- Exercise instructions -
Among the records, how many lines contain "documentclass"? Only the number is needed.

- Records provided -
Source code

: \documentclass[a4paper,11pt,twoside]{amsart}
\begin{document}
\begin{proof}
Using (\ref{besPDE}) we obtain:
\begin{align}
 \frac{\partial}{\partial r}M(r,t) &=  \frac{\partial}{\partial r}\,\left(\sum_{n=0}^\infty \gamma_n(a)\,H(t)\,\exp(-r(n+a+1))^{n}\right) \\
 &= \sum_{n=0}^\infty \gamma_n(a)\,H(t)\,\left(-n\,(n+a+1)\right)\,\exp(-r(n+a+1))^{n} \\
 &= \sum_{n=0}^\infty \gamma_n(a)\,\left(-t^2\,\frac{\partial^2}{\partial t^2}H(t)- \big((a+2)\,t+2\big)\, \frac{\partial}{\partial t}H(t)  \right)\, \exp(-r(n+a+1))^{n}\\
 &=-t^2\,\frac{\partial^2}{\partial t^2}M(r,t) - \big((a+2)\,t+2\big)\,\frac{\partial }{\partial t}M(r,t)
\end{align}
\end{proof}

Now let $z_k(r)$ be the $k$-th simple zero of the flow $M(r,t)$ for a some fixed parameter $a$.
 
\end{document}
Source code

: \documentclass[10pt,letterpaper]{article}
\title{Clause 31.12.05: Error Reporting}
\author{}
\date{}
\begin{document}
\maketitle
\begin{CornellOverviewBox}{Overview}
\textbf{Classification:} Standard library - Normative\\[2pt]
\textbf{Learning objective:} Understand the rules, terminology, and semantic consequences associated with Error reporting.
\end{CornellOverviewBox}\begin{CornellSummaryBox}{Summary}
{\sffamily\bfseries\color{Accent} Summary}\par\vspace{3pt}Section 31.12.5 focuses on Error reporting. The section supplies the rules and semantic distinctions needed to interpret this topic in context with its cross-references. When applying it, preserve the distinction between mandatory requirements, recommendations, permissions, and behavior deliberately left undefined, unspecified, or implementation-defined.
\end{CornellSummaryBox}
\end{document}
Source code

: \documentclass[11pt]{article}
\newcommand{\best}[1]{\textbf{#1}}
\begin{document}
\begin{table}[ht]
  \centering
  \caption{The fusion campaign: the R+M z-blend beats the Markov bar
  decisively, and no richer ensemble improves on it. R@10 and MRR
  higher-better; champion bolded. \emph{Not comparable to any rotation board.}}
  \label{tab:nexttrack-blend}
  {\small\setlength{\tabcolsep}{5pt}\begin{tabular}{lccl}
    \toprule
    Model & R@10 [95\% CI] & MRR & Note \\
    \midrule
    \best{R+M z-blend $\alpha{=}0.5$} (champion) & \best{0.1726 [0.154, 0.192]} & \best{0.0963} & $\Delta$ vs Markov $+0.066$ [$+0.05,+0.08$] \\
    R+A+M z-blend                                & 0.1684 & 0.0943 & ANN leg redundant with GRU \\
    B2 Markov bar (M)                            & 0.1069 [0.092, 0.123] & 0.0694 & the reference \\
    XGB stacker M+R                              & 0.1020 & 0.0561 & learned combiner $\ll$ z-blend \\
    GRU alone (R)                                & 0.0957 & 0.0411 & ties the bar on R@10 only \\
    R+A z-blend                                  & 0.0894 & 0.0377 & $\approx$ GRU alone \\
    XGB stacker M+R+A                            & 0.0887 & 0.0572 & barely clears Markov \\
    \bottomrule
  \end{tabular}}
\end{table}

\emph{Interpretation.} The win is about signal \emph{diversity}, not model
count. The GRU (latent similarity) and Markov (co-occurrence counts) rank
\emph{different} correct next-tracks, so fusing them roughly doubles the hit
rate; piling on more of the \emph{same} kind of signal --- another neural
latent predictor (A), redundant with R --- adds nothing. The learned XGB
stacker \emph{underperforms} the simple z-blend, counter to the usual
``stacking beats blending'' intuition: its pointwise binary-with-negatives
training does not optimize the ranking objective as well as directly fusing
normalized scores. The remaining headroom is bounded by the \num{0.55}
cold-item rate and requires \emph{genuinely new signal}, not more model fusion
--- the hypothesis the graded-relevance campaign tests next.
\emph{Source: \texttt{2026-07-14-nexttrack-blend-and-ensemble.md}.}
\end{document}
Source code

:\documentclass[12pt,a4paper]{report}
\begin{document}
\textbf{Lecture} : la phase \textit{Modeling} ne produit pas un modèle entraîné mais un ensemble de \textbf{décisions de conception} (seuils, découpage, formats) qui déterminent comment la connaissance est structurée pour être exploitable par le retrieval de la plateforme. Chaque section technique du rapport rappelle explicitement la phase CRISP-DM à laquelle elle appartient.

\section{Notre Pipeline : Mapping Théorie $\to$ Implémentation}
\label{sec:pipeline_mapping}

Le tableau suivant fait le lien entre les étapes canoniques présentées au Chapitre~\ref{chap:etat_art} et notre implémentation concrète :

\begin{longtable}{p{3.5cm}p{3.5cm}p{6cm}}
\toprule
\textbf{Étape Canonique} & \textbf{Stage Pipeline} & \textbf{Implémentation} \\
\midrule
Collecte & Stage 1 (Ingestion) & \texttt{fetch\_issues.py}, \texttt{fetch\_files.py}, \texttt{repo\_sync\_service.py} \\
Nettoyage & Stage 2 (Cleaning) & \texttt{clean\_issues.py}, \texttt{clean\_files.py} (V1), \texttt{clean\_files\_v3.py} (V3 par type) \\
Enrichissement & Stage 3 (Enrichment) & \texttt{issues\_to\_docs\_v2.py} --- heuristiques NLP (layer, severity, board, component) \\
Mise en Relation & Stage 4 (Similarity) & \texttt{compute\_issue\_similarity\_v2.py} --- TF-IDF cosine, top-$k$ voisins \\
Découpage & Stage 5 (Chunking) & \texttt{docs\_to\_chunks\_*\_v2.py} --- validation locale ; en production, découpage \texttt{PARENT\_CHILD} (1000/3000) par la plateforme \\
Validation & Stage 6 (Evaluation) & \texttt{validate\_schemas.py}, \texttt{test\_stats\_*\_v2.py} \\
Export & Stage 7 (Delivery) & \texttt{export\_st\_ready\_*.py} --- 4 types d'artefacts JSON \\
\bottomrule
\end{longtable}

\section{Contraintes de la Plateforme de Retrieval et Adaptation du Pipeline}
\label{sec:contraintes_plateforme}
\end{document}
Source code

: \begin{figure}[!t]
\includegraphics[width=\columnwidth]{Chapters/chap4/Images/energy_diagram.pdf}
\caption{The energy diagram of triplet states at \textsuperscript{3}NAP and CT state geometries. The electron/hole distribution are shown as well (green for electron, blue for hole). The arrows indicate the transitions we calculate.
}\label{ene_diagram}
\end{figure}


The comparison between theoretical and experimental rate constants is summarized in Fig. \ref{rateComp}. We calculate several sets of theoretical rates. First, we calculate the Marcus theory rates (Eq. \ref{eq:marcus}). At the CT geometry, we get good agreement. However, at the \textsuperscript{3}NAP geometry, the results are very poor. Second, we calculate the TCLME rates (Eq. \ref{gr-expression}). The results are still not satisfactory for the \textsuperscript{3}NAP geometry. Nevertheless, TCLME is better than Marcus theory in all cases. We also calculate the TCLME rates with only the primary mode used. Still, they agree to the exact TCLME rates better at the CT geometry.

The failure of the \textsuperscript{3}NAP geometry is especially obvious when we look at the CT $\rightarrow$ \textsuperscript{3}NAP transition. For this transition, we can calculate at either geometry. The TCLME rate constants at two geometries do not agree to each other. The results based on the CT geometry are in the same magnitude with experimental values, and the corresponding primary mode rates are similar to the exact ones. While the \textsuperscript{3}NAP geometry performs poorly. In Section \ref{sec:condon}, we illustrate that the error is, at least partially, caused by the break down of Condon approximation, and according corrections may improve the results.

- Output -
4